**Problem statement:**
Your answer must be an exact repetition of every record.

**Provided records:**
***

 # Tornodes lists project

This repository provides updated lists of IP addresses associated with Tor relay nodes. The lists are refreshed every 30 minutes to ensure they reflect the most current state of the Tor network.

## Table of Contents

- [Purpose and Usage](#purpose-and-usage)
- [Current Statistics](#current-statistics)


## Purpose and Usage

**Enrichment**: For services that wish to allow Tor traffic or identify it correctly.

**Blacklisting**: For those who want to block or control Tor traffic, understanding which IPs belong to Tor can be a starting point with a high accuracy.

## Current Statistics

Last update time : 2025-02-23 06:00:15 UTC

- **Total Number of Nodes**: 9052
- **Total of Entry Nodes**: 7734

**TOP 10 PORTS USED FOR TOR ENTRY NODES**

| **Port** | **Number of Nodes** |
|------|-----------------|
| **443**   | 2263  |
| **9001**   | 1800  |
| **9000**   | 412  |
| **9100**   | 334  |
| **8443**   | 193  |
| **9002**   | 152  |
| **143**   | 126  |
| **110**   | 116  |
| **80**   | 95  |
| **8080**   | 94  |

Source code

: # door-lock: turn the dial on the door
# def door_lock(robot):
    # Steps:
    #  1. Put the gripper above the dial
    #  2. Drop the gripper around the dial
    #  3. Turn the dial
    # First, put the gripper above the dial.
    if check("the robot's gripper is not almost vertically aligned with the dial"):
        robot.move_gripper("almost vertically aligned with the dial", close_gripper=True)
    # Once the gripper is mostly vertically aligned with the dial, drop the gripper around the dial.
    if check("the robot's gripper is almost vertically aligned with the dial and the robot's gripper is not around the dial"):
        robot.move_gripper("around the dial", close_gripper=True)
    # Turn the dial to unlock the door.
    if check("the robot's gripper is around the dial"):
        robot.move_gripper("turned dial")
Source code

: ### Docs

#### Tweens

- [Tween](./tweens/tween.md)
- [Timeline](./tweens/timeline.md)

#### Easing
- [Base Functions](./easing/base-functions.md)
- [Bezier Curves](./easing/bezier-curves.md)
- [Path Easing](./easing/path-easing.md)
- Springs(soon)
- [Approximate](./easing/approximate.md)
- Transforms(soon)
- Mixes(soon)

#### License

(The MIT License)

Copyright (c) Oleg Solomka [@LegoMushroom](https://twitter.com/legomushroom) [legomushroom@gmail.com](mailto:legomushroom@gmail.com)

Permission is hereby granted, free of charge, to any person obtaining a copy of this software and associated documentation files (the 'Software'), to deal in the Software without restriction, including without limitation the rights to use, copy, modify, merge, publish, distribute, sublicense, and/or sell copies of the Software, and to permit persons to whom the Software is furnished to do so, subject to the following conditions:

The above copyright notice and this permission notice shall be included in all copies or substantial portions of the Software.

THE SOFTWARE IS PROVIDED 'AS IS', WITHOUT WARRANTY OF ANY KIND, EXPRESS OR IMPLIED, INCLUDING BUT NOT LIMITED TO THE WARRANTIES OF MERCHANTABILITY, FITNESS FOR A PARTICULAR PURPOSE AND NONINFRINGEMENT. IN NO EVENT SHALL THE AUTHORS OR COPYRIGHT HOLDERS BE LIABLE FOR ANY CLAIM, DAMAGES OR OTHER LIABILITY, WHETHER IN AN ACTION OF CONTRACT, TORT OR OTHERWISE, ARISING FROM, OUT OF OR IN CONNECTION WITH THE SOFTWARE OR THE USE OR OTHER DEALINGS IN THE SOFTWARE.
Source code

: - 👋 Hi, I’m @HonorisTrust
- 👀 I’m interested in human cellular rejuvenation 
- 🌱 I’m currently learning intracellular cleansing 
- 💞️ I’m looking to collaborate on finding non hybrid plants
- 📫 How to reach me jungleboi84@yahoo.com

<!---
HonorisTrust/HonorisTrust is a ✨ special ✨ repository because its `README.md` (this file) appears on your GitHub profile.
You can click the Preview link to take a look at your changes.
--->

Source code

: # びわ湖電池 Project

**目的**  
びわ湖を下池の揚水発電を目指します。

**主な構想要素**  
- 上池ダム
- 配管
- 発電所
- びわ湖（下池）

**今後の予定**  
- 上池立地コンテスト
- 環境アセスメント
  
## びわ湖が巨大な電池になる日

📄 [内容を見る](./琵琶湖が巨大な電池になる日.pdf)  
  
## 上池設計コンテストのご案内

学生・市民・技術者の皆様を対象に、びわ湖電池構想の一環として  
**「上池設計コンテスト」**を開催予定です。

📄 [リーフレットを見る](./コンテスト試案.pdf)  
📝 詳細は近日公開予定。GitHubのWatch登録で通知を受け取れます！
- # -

***

**Reply to the task:**
 # Tornodes lists project

This repository provides updated lists of IP addresses associated with Tor relay nodes. The lists are refreshed every 30 minutes to ensure they reflect the most current state of the Tor network.

## Table of Contents

- [Purpose and Usage](#purpose-and-usage)
- [Current Statistics](#current-statistics)


## Purpose and Usage

**Enrichment**: For services that wish to allow Tor traffic or identify it correctly.

**Blacklisting**: For those who want to block or control Tor traffic, understanding which IPs belong to Tor can be a starting point with a high accuracy.

## Current Statistics

Last update time : 2025-02-23 06:00:15 UTC

- **Total Number of Nodes**: 9052
- **Total of Entry Nodes**: 7734

**TOP 10 PORTS USED FOR TOR ENTRY NODES**

| **Port** | **Number of Nodes** |
|------|-----------------|
| **443**   | 2263  |
| **9001**   | 1800  |
| **9000**   | 412  |
| **9100**   | 334  |
| **8443**   | 193  |
| **9002**   | 152  |
| **143**   | 126  |
| **110**   | 116  |
| **80**   | 95  |
| **8080**   | 94  |

Source code

: # door-lock: turn the dial on the door
# def door_lock(robot):
    # Steps:
    #  1. Put the gripper above the dial
    #  2. Drop the gripper around the dial
    #  3. Turn the dial
    # First, put the gripper above the dial.
    if check("the robot's gripper is not almost vertically aligned with the dial"):
        robot.move_gripper("almost vertically aligned with the dial", close_gripper=True)
    # Once the gripper is mostly vertically aligned with the dial, drop the gripper around the dial.
    if check("the robot's gripper is almost vertically aligned with the dial and the robot's gripper is not around the dial"):
        robot.move_gripper("around the dial", close_gripper=True)
    # Turn the dial to unlock the door.
    if check("the robot's gripper is around the dial"):
        robot.move_gripper("turned dial")
Source code

: ### Docs

#### Tweens

- [Tween](./tweens/tween.md)
- [Timeline](./tweens/timeline.md)

#### Easing
- [Base Functions](./easing/base-functions.md)
- [Bezier Curves](./easing/bezier-curves.md)
- [Path Easing](./easing/path-easing.md)
- Springs(soon)
- [Approximate](./easing/approximate.md)
- Transforms(soon)
- Mixes(soon)

#### License

(The MIT License)

Copyright (c) Oleg Solomka [@LegoMushroom](https://twitter.com/legomushroom) [legomushroom@gmail.com](mailto:legomushroom@gmail.com)

Permission is hereby granted, free of charge, to any person obtaining a copy of this software and associated documentation files (the 'Software'), to deal in the Software without restriction, including without limitation the rights to use, copy, modify, merge, publish, distribute, sublicense, and/or sell copies of the Software, and to permit persons to whom the Software is furnished to do so, subject to the following conditions:

The above copyright notice and this permission notice shall be included in all copies or substantial portions of the Software.

THE SOFTWARE IS PROVIDED 'AS IS', WITHOUT WARRANTY OF ANY KIND, EXPRESS OR IMPLIED, INCLUDING BUT NOT LIMITED TO THE WARRANTIES OF MERCHANTABILITY, FITNESS FOR A PARTICULAR PURPOSE AND NONINFRINGEMENT. IN NO EVENT SHALL THE AUTHORS OR COPYRIGHT HOLDERS BE LIABLE FOR ANY CLAIM, DAMAGES OR OTHER LIABILITY, WHETHER IN AN ACTION OF CONTRACT, TORT OR OTHERWISE, ARISING FROM, OUT OF OR IN CONNECTION WITH THE SOFTWARE OR THE USE OR OTHER DEALINGS IN THE SOFTWARE.
Source code

: - 👋 Hi, I’m @HonorisTrust
- 👀 I’m interested in human cellular rejuvenation 
- 🌱 I’m currently learning intracellular cleansing 
- 💞️ I’m looking to collaborate on finding non hybrid plants
- 📫 How to reach me jungleboi84@yahoo.com

<!---
HonorisTrust/HonorisTrust is a ✨ special ✨ repository because its `README.md` (this file) appears on your GitHub profile.
You can click the Preview link to take a look at your changes.
--->

Source code

: # びわ湖電池 Project

**目的**  
びわ湖を下池の揚水発電を目指します。

**主な構想要素**  
- 上池ダム
- 配管
- 発電所
- びわ湖（下池）

**今後の予定**  
- 上池立地コンテスト
- 環境アセスメント
  
## びわ湖が巨大な電池になる日

📄 [内容を見る](./琵琶湖が巨大な電池になる日.pdf)  
  
## 上池設計コンテストのご案内

学生・市民・技術者の皆様を対象に、びわ湖電池構想の一環として  
**「上池設計コンテスト」**を開催予定です。

📄 [リーフレットを見る](./コンテスト試案.pdf)  
📝 詳細は近日公開予定。GitHubのWatch登録で通知を受け取れます！
- # -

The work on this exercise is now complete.